[Collected data]

• • • • • • •

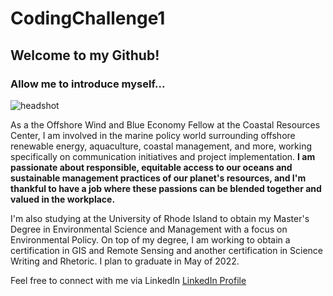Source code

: # CodingChallenge1

## Welcome to my Github!

### Allow me to introduce myself...

![headshot](https://user-images.githubusercontent.com/98616358/152384622-04522e5f-1877-4cde-acae-fb65cd8babe9.jpeg)

As a the Offshore Wind and Blue Economy Fellow at the Coastal Resources Center, I am involved in the marine policy world surrounding offshore renewable energy, aquaculture, coastal management, and more, working specifically on communication initiatives and project implementation. **I am passionate about responsible, equitable access to our oceans and sustainable management practices of our planet's resources, and I'm thankful to have a job where these passions can be blended together and valued in the workplace.**

I'm also studying at the University of Rhode Island to obtain my Master's Degree in Environmental Science and Management with a focus on Environmental Policy. On top of my degree, I am working to obtain a certification in GIS and Remote Sensing and another certification in Science Writing and Rhetoric. I plan to graduate in May of 2022.

Feel free to connect with me via LinkedIn [LinkedIn Profile](https://www.linkedin.com/in/abbey-greene-148479111/)
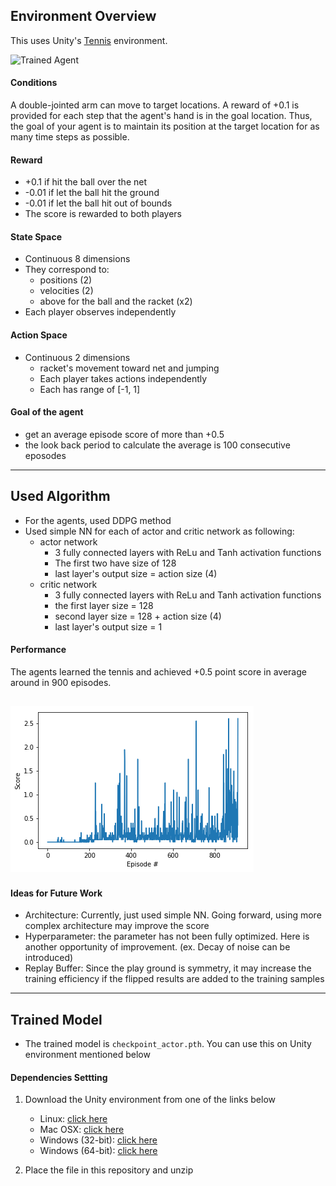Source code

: [//]: # (Image References)

[image1]: https://user-images.githubusercontent.com/10624937/42135623-e770e354-7d12-11e8-998d-29fc74429ca2.gif "Trained Agent"



## Environment Overview

This uses Unity's [Tennis](https://github.com/Unity-Technologies/ml-agents/blob/master/docs/Learning-Environment-Examples.md#tennis) environment.

![Trained Agent][image1]


#### Conditions

A double-jointed arm can move to target locations. A reward of +0.1 is provided for each step that the agent's hand is in the goal location. Thus, the goal of your agent is to maintain its position at the target location for as many time steps as possible.

#### Reward
- +0.1 if hit the ball over the net 
- -0.01 if let the ball hit the ground
- -0.01 if let the ball hit out of bounds
- The score is rewarded to both players

#### State Space

- Continuous 8 dimensions
- They correspond to:
    - positions (2)
    - velocities (2)
    - above for the ball and the racket (x2)
- Each player observes independently

#### Action Space
- Continuous 2 dimensions
    - racket's movement toward net and jumping 
    - Each player takes actions independently 
    - Each has range of [-1, 1]

####  Goal of the agent 

- get an average episode score of more than +0.5  
- the look back period to calculate the average is 100 consecutive eposodes 

<hr>

## Used Algorithm 

- For the agents, used DDPG method
- Used simple NN for each of actor and critic network as following:
    - actor network
        - 3 fully connected layers with ReLu and Tanh activation functions 
        - The first two have size of 128 
        - last layer's output size = action size (4)
    - critic network
        - 3 fully connected layers with ReLu and Tanh activation functions
        - the first layer size = 128
        - second layer size = 128 + action size (4)
        - last layer's output size = 1


#### Performance

The agents learned the tennis and achieved +0.5 point score in average around in 900 episodes. 

![image](./train_score_tennis.png)
-





#### Ideas for Future Work

- Architecture: Currently, just used simple NN. Going forward, using more complex architecture may improve the score
- Hyperparameter: the parameter has not been fully optimized. Here is another opportunity of improvement. (ex. Decay of noise can be introduced) 
- Replay Buffer: Since the play ground is symmetry, it may increase the training efficiency if the flipped results are added to the training samples


<hr>

## Trained Model

- The trained model is `checkpoint_actor.pth`. You can use this on Unity environment mentioned below


#### Dependencies Settting

1. Download the Unity environment from one of the links below
    - Linux: [click here](https://s3-us-west-1.amazonaws.com/udacity-drlnd/P3/Tennis/Tennis_Linux.zip)
    - Mac OSX: [click here](https://s3-us-west-1.amazonaws.com/udacity-drlnd/P3/Tennis/Tennis.app.zip)
    - Windows (32-bit): [click here](https://s3-us-west-1.amazonaws.com/udacity-drlnd/P3/Tennis/Tennis_Windows_x86.zip)
    - Windows (64-bit): [click here](https://s3-us-west-1.amazonaws.com/udacity-drlnd/P3/Tennis/Tennis_Windows_x86_64.zip)
    

2. Place the file in this repository and unzip 
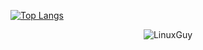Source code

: 




[![Top Langs](https://github-readme-stats.vercel.app/api/top-langs/?username=anuraghazra)](https://github.com/anuraghazra/github-readme-stats)


<p align="center"> <img src="https://github-readme-stats.vercel.app/api?username=LinuxNerdBTW&show_icons=true&theme=gotham" alt="LinuxGuy" />
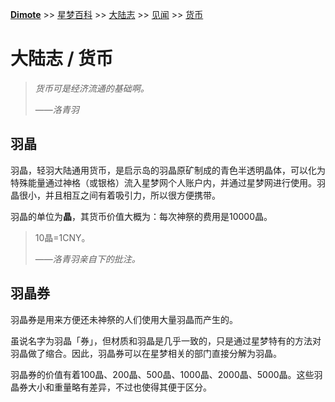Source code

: **[Dimote](https://dimote.top)** >> [星梦百科](../../index.md) >> [大陆志](../../index.md#大陆志) >> [见闻](../../index.md#见闻) >> [货币](huobi.md)

# 大陆志 / 货币

> *货币可是经济流通的基础啊。*
>
> ——*洛青羽*

## 羽晶

羽晶，轻羽大陆通用货币，是启示岛的羽晶原矿制成的青色半透明晶体，可以化为特殊能量通过神格（或银格）流入星梦网个人账户内，并通过星梦网进行使用。羽晶很小，并且相互之间有着吸引力，所以很方便携带。

羽晶的单位为**晶**，其货币价值大概为：每次神祭的费用是10000晶。

> 10晶=1CNY。
>
> ——*洛青羽亲自下的批注。*

## 羽晶券

羽晶券是用来方便还未神祭的人们使用大量羽晶而产生的。

虽说名字为羽晶「券」，但材质和羽晶是几乎一致的，只是通过星梦特有的方法对羽晶做了缩合。因此，羽晶券可以在星梦相关的部门直接分解为羽晶。

羽晶券的价值有着100晶、200晶、500晶、1000晶、2000晶、5000晶。这些羽晶券大小和重量略有差异，不过也使得其便于区分。
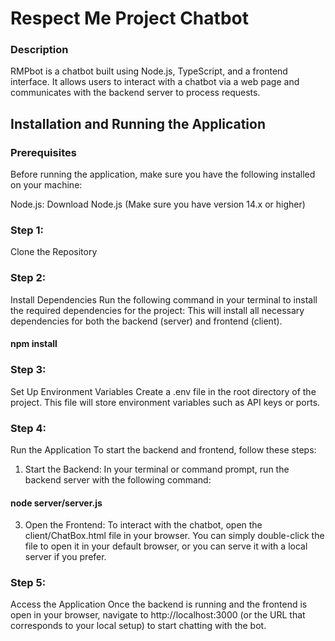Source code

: 
<h1>Respect Me Project Chatbot</h1>


<h3>Description</h3>
RMPbot is a chatbot built using Node.js, TypeScript, and a frontend interface. It allows users to interact with a chatbot via a web page and communicates with the backend server to process requests.

<h2>Installation and Running the Application</h2>
<h3>Prerequisites</h3>

Before running the application, make sure you have the following installed on your machine:

Node.js: Download Node.js (Make sure you have version 14.x or higher)

<h3>Step 1:</h3>
Clone the Repository

<h3>Step 2:</h3> 
Install Dependencies
Run the following command in your terminal to install the required dependencies for the project:
This will install all necessary dependencies for both the backend (server) and frontend (client).

<h4>npm install</h4>



<h3>Step 3: </h3> 
Set Up Environment Variables
Create a .env file in the root directory of the project. This file will store environment variables such as API keys or ports. 


<h3>Step 4:</h3>
Run the Application
To start the backend and frontend, follow these steps:

1. Start the Backend:
In your terminal or command prompt, run the backend server with the following command:

<h4>node server/server.js</h4>


3. Open the Frontend:
To interact with the chatbot, open the client/ChatBox.html file in your browser. You can simply double-click the file to open it in your default browser, or you can serve it with a local server if you prefer.

<h3>Step 5:</h3>
Access the Application
Once the backend is running and the frontend is open in your browser, navigate to http://localhost:3000 (or the URL that corresponds to your local setup) to start chatting with the bot.

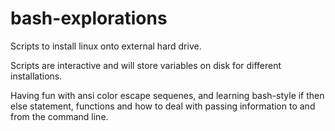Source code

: # bash-explorations

Scripts to install linux onto external hard drive.

Scripts are interactive and will store variables on disk for different installations.

Having fun with ansi color escape sequenes, and learning bash-style if then else statement, functions and how to deal with passing information to and from the command line.
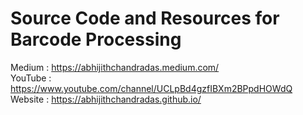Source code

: # Source Code and Resources for Barcode Processing


Medium  : https://abhijithchandradas.medium.com/ <br>
YouTube : https://www.youtube.com/channel/UCLpBd4gzfIBXm2BPpdHOWdQ <br>
Website : https://abhijithchandradas.github.io/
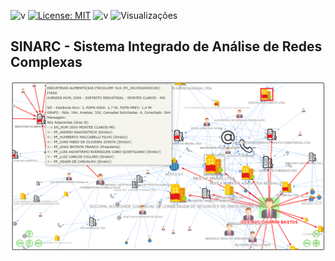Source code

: ![v](https://img.shields.io/badge/Version-0.1.0-blue)
[![License: MIT](https://img.shields.io/badge/License-MIT-green.svg)](https://opensource.org/licenses/MIT)
![v](https://img.shields.io/badge/Updated-November%2014,%20%202024-green)
![Visualizações](https://hits.seeyoufarm.com/api/count/incr/badge.svg?url=https%3A%2F%2Fgithub.com%2Fcontrolecidadao%2Fsinarc&count_bg=%2379C83D&title_bg=%23555555&icon=&icon_color=%23E7E7E7&title=Views&edge_flat=false)

## SINARC - Sistema Integrado de Análise de Redes Complexas

![banner](https://github.com/controlecidadao/sinarc/blob/main/images/print_screen.png)

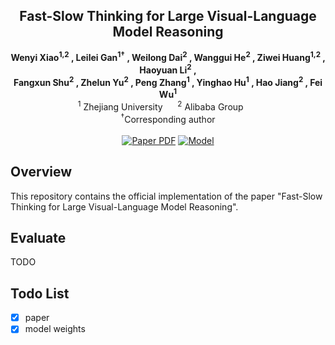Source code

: <!-- # magic-edit.github.io -->

<p align="center">
  <h2 align="center"> Fast-Slow Thinking for Large Visual-Language Model Reasoning
</h2>
  <p align="center">
    <a><strong>Wenyi Xiao<sup>1,2</sup> , </strong></a>
    <a><strong>Leilei Gan<sup>1†</sup> , </strong></a>
    <a><strong>Weilong Dai<sup>2</sup> , </strong></a>
    <a><strong>Wanggui He<sup>2</sup>  , </strong></a>
    <a><strong>Ziwei Huang<sup>1,2</sup> , </strong></a>
    <a><strong>Haoyuan Li<sup>2</sup> ,  </strong></a>
    <br>
    <a><strong>Fangxun Shu<sup>2</sup> ,  </strong></a>
    <a><strong>Zhelun Yu<sup>2</sup> , </strong></a>
    <a><strong>Peng Zhang<sup>1</sup> ,  </strong></a>
    <a><strong>Yinghao Hu<sup>1</sup> ,  </strong></a>
    <a><strong>Hao Jiang<sup>2</sup> , </strong></a>
    <a><strong>Fei Wu<sup>1</sup>   </strong></a>
    <br>
    <sup>1</sup> Zhejiang University&nbsp;&nbsp;&nbsp;&nbsp;&nbsp;&nbsp;<sup>2</sup> Alibaba Group&nbsp;&nbsp;&nbsp;&nbsp;&nbsp;&nbsp
    <br>
    <sup>†</sup>Corresponding author
    </br>
    </br>
        <a href="https://arxiv.org/pdf/2504.18458">
        <img src='https://img.shields.io/badge/Paper-Arxiv-orange' alt='Paper PDF'></a>
<!--         <a href="https://huggingface.co/datasets/WenyiXiao/HSA-DPO"> -->
<!--         <img src='https://img.shields.io/badge/Dataset-HuggingFace-yellow' alt='Dataset'></a> -->
        <a href="https://modelscope.cn/models/xiaowenyi/FAST-3B">
        <img src='https://img.shields.io/badge/Model-ModelScope-blue' alt='Model'></a>
        
  </p>
</p>



## Overview

This repository contains the official implementation of the paper "Fast-Slow Thinking for Large Visual-Language Model Reasoning".

## Evaluate
TODO




## Todo List

- [x] paper
- [x] model weights

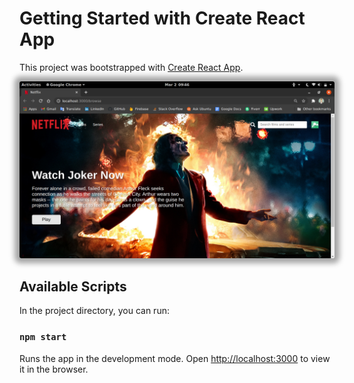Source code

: # Getting Started with Create React App

This project was bootstrapped with [Create React App](https://github.com/facebook/create-react-app).

<kbd>
    <img src="./public/images/snapshots/netflixBrowse.png" alt="NetfixBrowsePage" style="max-width: 100%; box-shadow: 0 0 8px 8px rgb(0 0 0 / 35%); border-radius: 3px;" />
</kbd>

<!-- ![Design preview](./public/images/snapshots/netflixBrowse.png) -->

## Available Scripts

In the project directory, you can run:

### `npm start`

Runs the app in the development mode. Open [http://localhost:3000](http://localhost:3000) to view it in the browser.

• • • • • • •

Of the entries above, repeat exactly the lines from the line with "- Continuous 8 dimensions" through the line with "- For the agents, used DDPG method", both of them included.

▶ Answer for this exercise
- Continuous 8 dimensions
- They correspond to:
    - positions (2)
    - velocities (2)
    - above for the ball and the racket (x2)
- Each player observes independently

#### Action Space
- Continuous 2 dimensions
    - racket's movement toward net and jumping 
    - Each player takes actions independently 
    - Each has range of [-1, 1]

####  Goal of the agent 

- get an average episode score of more than +0.5  
- the look back period to calculate the average is 100 consecutive eposodes 

<hr>

## Used Algorithm 

- For the agents, used DDPG method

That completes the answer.